Más info en Un ratito en la expo de Polanco
Polanco es el exégeta de la ciudad desbordada, como a él le gusta decir: el lugar más absurdamente real para desarrollar una obra, un palimpsesto, basada en la estética del abandono, esa forma de expresar lo que ve/siente/vive que lo ha convertido en el pintor de esta Lima funambulesca y maloliente.

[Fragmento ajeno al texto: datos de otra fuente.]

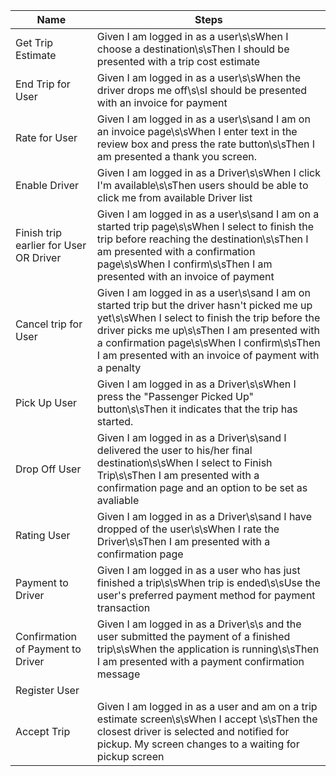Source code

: | Name                                    |  Steps |
|----------------------------------------|---------------------------------------------------------------------------------|
|Get Trip Estimate                       |  Given I am logged in as a user\s\sWhen I choose a destination\s\sThen I should be presented with a trip cost estimate|
|End Trip for User                       |  Given I am logged in as a user\s\sWhen the driver drops me off\s\sI should be presented with an invoice for payment|
|Rate for User                           |  Given I am logged in as a user\s\sand I am on an invoice page\s\sWhen I enter text in the review box and press the rate button\s\sThen I am presented a thank you screen.|
|Enable Driver                           |  Given I am logged in as a Driver\s\sWhen I click I'm available\s\sThen users should be able to click me from available Driver list|
|Finish trip earlier for User OR Driver  |  Given I am logged in as a user\s\sand I am on a started trip page\s\sWhen I select to finish the trip before reaching the destination\s\sThen I am presented with a confirmation page\s\sWhen I confirm\s\sThen I am presented with an invoice of payment|
|Cancel trip for User                    |  Given I am logged in as a user\s\sand I am on started trip but the driver hasn't picked me up yet\s\sWhen I select to finish the trip before the driver picks me up\s\sThen I am presented with a confirmation page\s\sWhen I confirm\s\sThen I am presented with an invoice of payment with a penalty|
|Pick Up User                            |  Given I am logged in as a Driver\s\sWhen I press the "Passenger Picked Up" button\s\sThen it indicates that the trip has started.|
|Drop Off User                           |  Given I am logged in as a Driver\s\sand I delivered the user to his/her final destination\s\sWhen I select to Finish Trip\s\sThen I am presented with a confirmation page and an option to be set as avaliable|
|Rating User                             |  Given I am logged in as a Driver\s\sand I have dropped of the user\s\sWhen I rate the Driver\s\sThen I am presented with a confirmation page|
|Payment to Driver                       |  Given I am logged in as a user who has just finished a trip\s\sWhen trip is ended\s\sUse the user's preferred payment method for payment transaction|
|Confirmation of Payment to Driver       |  Given I am logged in as a Driver\s\s and the user submitted the payment of a finished trip\s\sWhen the application is running\s\sThen I am presented with a payment confirmation message|
|Register User                           | |
|Accept Trip                             |  Given I am logged in as a user and am on a trip estimate screen\s\sWhen I accept \s\sThen the closest driver is selected and notified for pickup. My screen changes to a waiting for pickup screen|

Lo visité ayer en la mañana en su taller del jirón Jaén en la zona menos Barranco del distrito de La Ermita y las hazañas mitológicas de Rafael Delucchi, otro amigo común, para hablar precisamente de la amistad en tiempos del colerón limeño y lo tanto que nos queda por hacer para seguir sacándole lustre a la belleza que incómoda a los obtusos y ha satinado de vida su magnífica obra. Polanco acaba de cerrar la muestra “Polanco: dos décadas de color y memoria”, un repositorio de buena parte de lo que ha producido desde el 2004 hasta por lo menos el 2024. De la misma ha comentado Csar Gutiérrez en uno de los estudios introductorios a la obra del pintor miraflorino en el magífico libro de la expo en el ICPNA: “… sus cuadros son barrocos, sucios, contradictorios, saturados de símbolos incompatibles. Es decir, como el Perú nuestro de cada día, ese campo de fuerzas inconciliables donde lo indígena, lo colonial, lo moderno y lo marginal conviven sin resolverse, como decía Arguedas. Polanco pinta en crudo. Una mixtura infernal de altares andinos, vísceras humanas e íconos globales. Esa hibridez que García Canclini llamo la “modernidad desequilibrada” de América Latina”.